African Colonial Prisoners of the Germans

A Pictorial History of Captive Soldiers in the World Wars

Paul Garson

McFarland, Jefferson, North Carolina, June 2016, 216 pages

Book Review published on: May 25, 2017

Although African Colonial Prisoners of the Germans is primarily a pictorial history, it begins with a very brief history chapter to provide context surrounding the origin of African colonial soldiers and how they found themselves eventually fighting in European wars. The content chosen for this short history is decidedly gloomy. However, this book is not fundamentally a written history, and the history portion lasts a brief nineteen pages before author Paul Garson moves to the main event: photographs from the author’s personal collection.

The photographs are very interesting indeed. The content includes photos that are mostly posed tableaus of people, along with some illustrations and advertisements. There are some shots of troops (prisoners) marching or engaged in activities, but most photos show scenes of stationary subjects. The photographers’ intent appears to be an attempt to document something unique in their own experiences. Numerous pictures come from the diaries of German soldiers who have encountered something significant that they want to remember later in life. In this century, with our global communications and cosmopolitan views, it may not feel very unique to meet others with a different skin tone or culture. Clearly, as shown by the existence of these photographs, these picture takers felt the need to pose a photo and document when they had been near an African soldier. On the first page of the history portion, the author explains that for German soldiers living outside major cities, few “had ever seen, much less interacted with, a black person.” It seems natural for them to want to document such a rare event.

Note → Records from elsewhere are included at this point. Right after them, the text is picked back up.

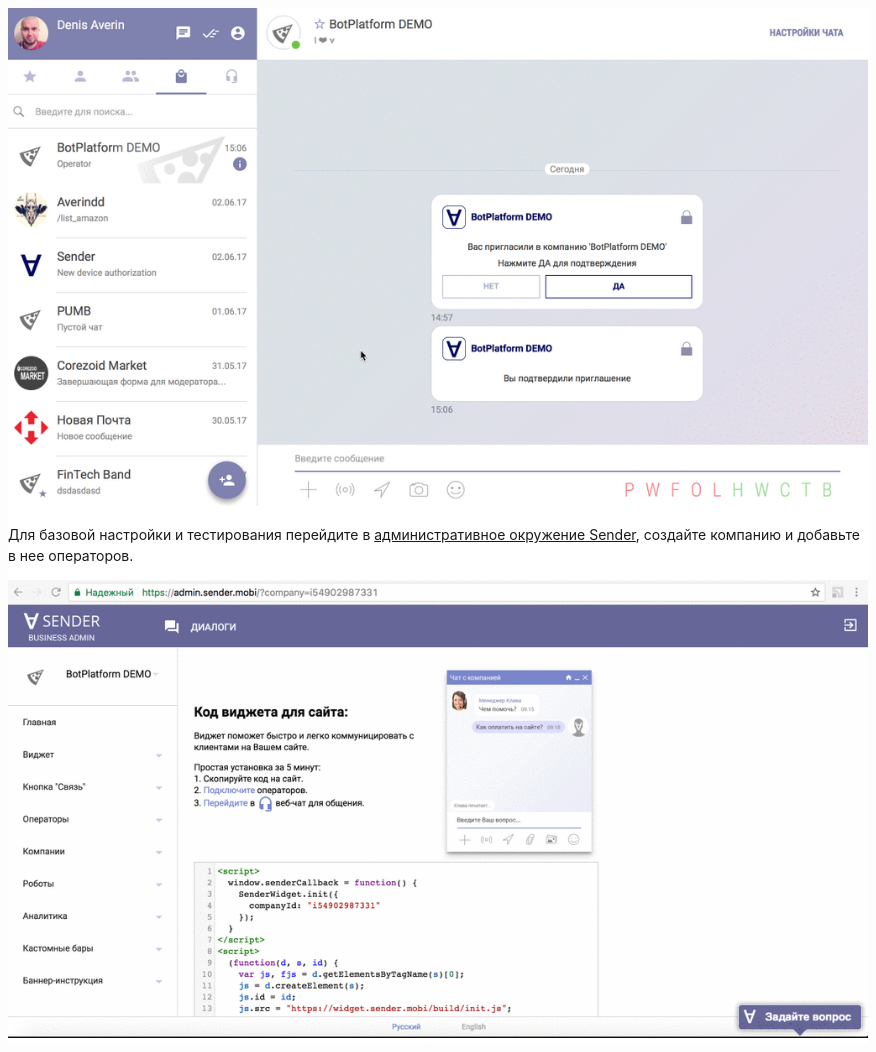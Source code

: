 ![img](../img/BotPlatform/SenderOperatorChat.gif)
  
Для базовой настройки и тестирования перейдите в [административное окружение Sender](https://admin.sender.mobi/), создайте компанию и добавьте в нее операторов.
  
![img](../img/BotPlatform/AddOperator.gif)
  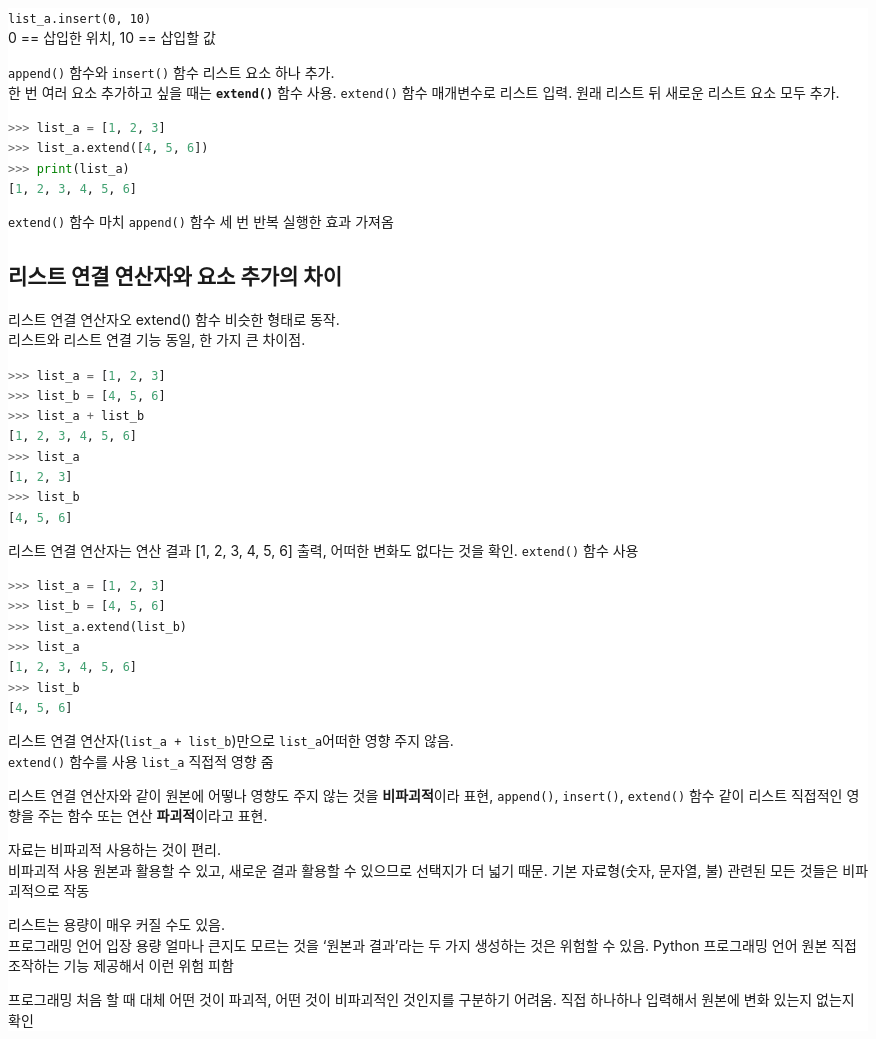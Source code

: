 `list_a.insert(0, 10)`   
0 == 삽입한 위치, 10 == 삽입할 값

`append()` 함수와 `insert()` 함수 리스트 요소 하나 추가.  
한 번 여러 요소 추가하고 싶을 때는 **`extend()`** 함수 사용. `extend()` 함수 매개변수로 리스트 입력. 원래 리스트 뒤 새로운 리스트 요소 모두 추가.

```python
>>> list_a = [1, 2, 3]
>>> list_a.extend([4, 5, 6])
>>> print(list_a)
[1, 2, 3, 4, 5, 6]
```

`extend()` 함수 마치 `append()` 함수 세 번 반복 실행한 효과 가져옴

## 리스트 연결 연산자와 요소 추가의 차이

리스트 연결 연산자오 extend() 함수 비슷한 형태로 동작.  
리스트와 리스트 연결 기능 동일, 한 가지 큰 차이점.

```python
>>> list_a = [1, 2, 3]
>>> list_b = [4, 5, 6]
>>> list_a + list_b
[1, 2, 3, 4, 5, 6]
>>> list_a
[1, 2, 3]
>>> list_b
[4, 5, 6]
```

리스트 연결 연산자는 연산 결과 [1, 2, 3, 4, 5, 6] 출력, 어떠한 변화도 없다는 것을 확인. `extend()` 함수 사용

```python
>>> list_a = [1, 2, 3]
>>> list_b = [4, 5, 6]
>>> list_a.extend(list_b)
>>> list_a
[1, 2, 3, 4, 5, 6]
>>> list_b
[4, 5, 6]
```

리스트 연결 연산자(`list_a + list_b`)만으로 `list_a`어떠한 영향 주지 않음.  
`extend()` 함수를 사용 `list_a` 직접적 영향 줌

리스트 연결 연산자와 같이 원본에 어떻나 영향도 주지 않는 것을 **비파괴적**이라 표현, `append()`, `insert()`, `extend()` 함수 같이 리스트 직접적인 영향을 주는 함수 또는 연산 **파괴적**이라고 표현.

자료는 비파괴적 사용하는 것이 편리.  
비파괴적 사용 원본과 활용할 수 있고, 새로운 결과 활용할 수 있으므로 선택지가 더 넓기 때문. 기본 자료형(숫자, 문자열, 불) 관련된 모든 것들은 비파괴적으로 작동

리스트는 용량이 매우 커질 수도 있음.  
프로그래밍 언어 입장 용량 얼마나 큰지도 모르는 것을 ‘원본과 결과’라는 두 가지 생성하는 것은 위험할 수 있음. Python 프로그래밍 언어 원본 직접 조작하는 기능 제공해서 이런 위험 피함

프로그래밍 처음 할 때 대체 어떤 것이 파괴적, 어떤 것이 비파괴적인 것인지를 구분하기 어려움. 직접 하나하나 입력해서 원본에 변화 있는지 없는지 확인
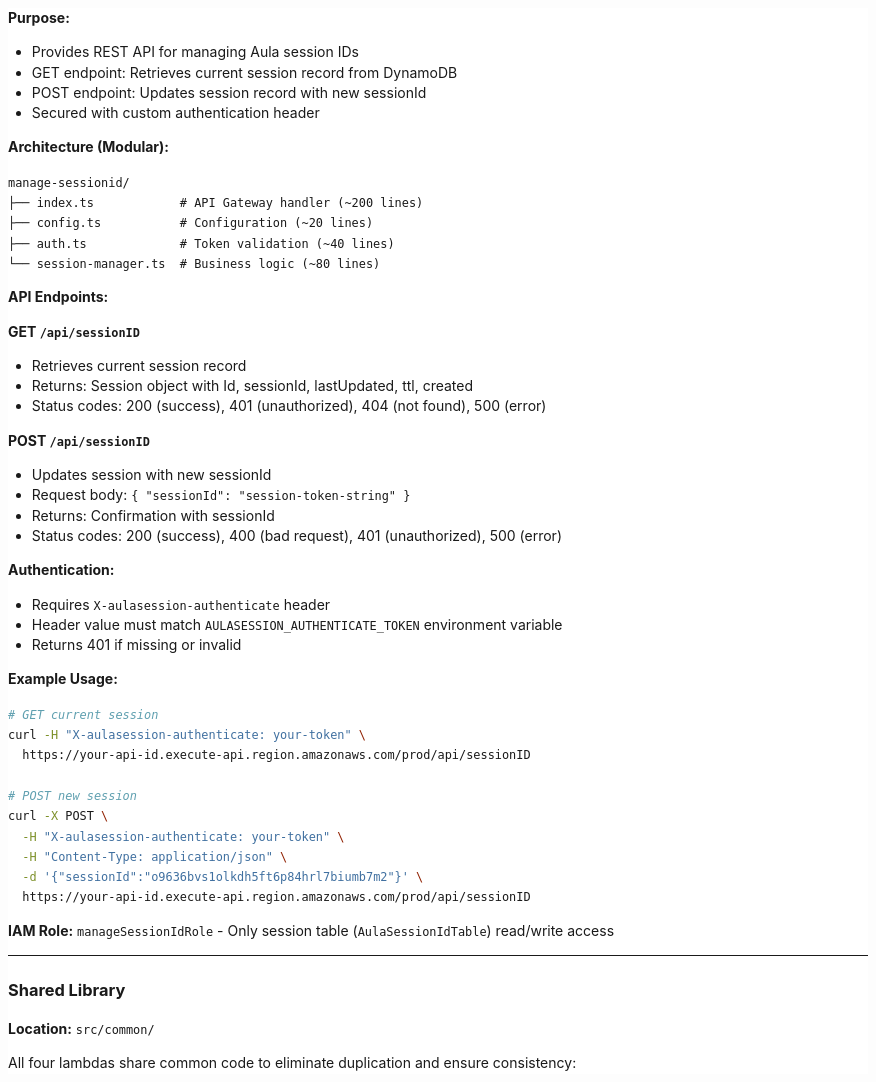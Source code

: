 **Purpose:**
- Provides REST API for managing Aula session IDs
- GET endpoint: Retrieves current session record from DynamoDB
- POST endpoint: Updates session record with new sessionId
- Secured with custom authentication header

**Architecture (Modular):**
```
manage-sessionid/
├── index.ts            # API Gateway handler (~200 lines)
├── config.ts           # Configuration (~20 lines)
├── auth.ts             # Token validation (~40 lines)
└── session-manager.ts  # Business logic (~80 lines)
```

**API Endpoints:**

**GET `/api/sessionID`**
- Retrieves current session record
- Returns: Session object with Id, sessionId, lastUpdated, ttl, created
- Status codes: 200 (success), 401 (unauthorized), 404 (not found), 500 (error)

**POST `/api/sessionID`**
- Updates session with new sessionId
- Request body: `{ "sessionId": "session-token-string" }`
- Returns: Confirmation with sessionId
- Status codes: 200 (success), 400 (bad request), 401 (unauthorized), 500 (error)

**Authentication:**
- Requires `X-aulasession-authenticate` header
- Header value must match `AULASESSION_AUTHENTICATE_TOKEN` environment variable
- Returns 401 if missing or invalid

**Example Usage:**
```bash
# GET current session
curl -H "X-aulasession-authenticate: your-token" \
  https://your-api-id.execute-api.region.amazonaws.com/prod/api/sessionID

# POST new session
curl -X POST \
  -H "X-aulasession-authenticate: your-token" \
  -H "Content-Type: application/json" \
  -d '{"sessionId":"o9636bvs1olkdh5ft6p84hrl7biumb7m2"}' \
  https://your-api-id.execute-api.region.amazonaws.com/prod/api/sessionID
```

**IAM Role:** `manageSessionIdRole` - Only session table (`AulaSessionIdTable`) read/write access

---

### Shared Library

**Location:** `src/common/`

All four lambdas share common code to eliminate duplication and ensure consistency:
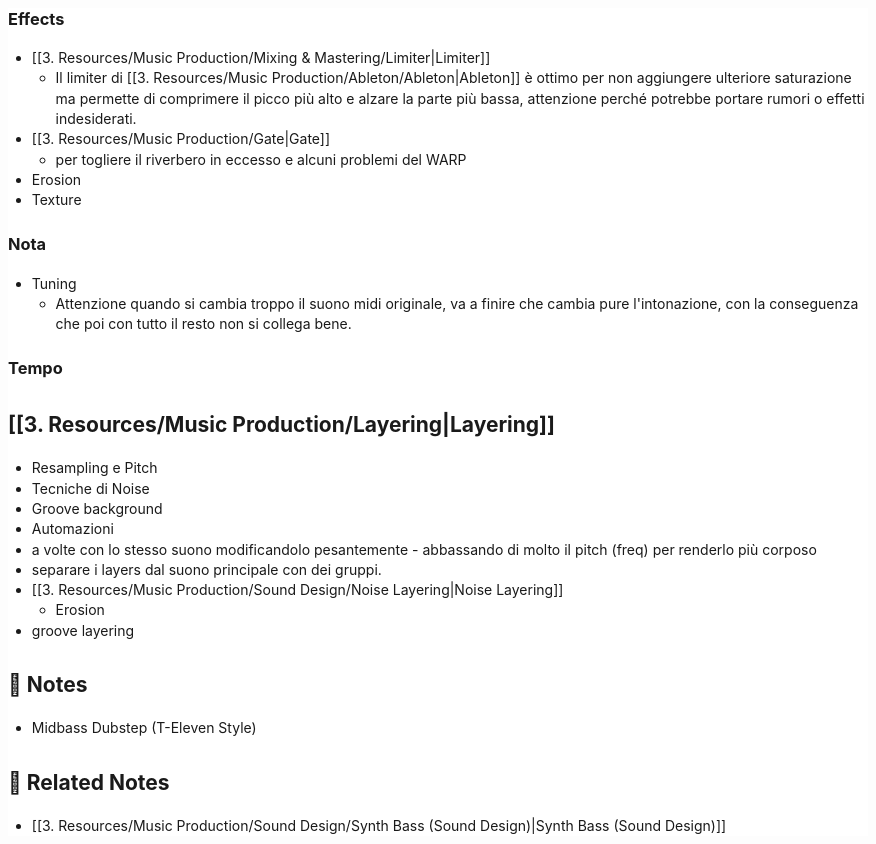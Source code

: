 
### Effects

- [[3. Resources/Music Production/Mixing & Mastering/Limiter\|Limiter]]
	- Il limiter di [[3. Resources/Music Production/Ableton/Ableton\|Ableton]] è ottimo per non aggiungere ulteriore saturazione ma permette di comprimere il picco più alto e alzare la parte più bassa, attenzione perché potrebbe portare rumori o effetti indesiderati.
- [[3. Resources/Music Production/Gate\|Gate]]
	- per togliere il riverbero in eccesso e alcuni problemi del WARP
- Erosion
- Texture

### Nota 

- Tuning
	- Attenzione quando si cambia troppo il suono midi originale, va a finire che cambia pure l'intonazione, con la conseguenza che poi con tutto il resto non si collega bene.

### Tempo


## [[3. Resources/Music Production/Layering\|Layering]]

- Resampling e Pitch
- Tecniche di Noise
- Groove background
- Automazioni
- a volte con lo stesso suono modificandolo pesantemente - abbassando di molto il pitch (freq) per renderlo più corposo
- separare i layers dal suono principale con dei gruppi.
- [[3. Resources/Music Production/Sound Design/Noise Layering\|Noise Layering]]
	- Erosion
- groove layering


## 📝 Notes

- Midbass Dubstep (T-Eleven Style)
## 🔗 Related Notes

- [[3. Resources/Music Production/Sound Design/Synth Bass (Sound Design)\|Synth Bass (Sound Design)]]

Other, less flattering photos illustrate the way colonial troops are depicted as a cultural group. There are plainly denigratory scenes where white soldiers are photographed in black face and grass skirts to ridicule the “savage” nature they desire to attribute to African colonial troops. The author asserts as much and explains that propaganda was often written that alludes to brutal behaviors like cannibalism, or the cruel use of knives (the Coupe-Coupe) to sever an enemy’s head.

More often though, the photos reflect an air of novelty rather than one of animosity or hostility. It is clear that many of the posed subjects are not smiling and are not happy to be photographed as some kind of a “novelty.” However, many others appear to relish the invitation to have their picture taken and are mugging and smiling for the camera.

Overall, the book is what it says it is, a pictorial history book. However, the book title itself is slightly misleading. Many of the photographs within are not photographs of prisoners but actually photos of victorious African colonial troops. Two things would have helped to make this book more substantial. First, the pictures are mostly depicted without estimated dates and they do not appear to be in any chronological or categorical order. Second, the book could have been improved with a greater emphasis on documenting the historical assertions made by the author in referencing where in the literature of African history he found his information. The reader is left to trust that the author is an African historical scholar and has evidence to support the statements he made regarding the culture and history of the African colonial period.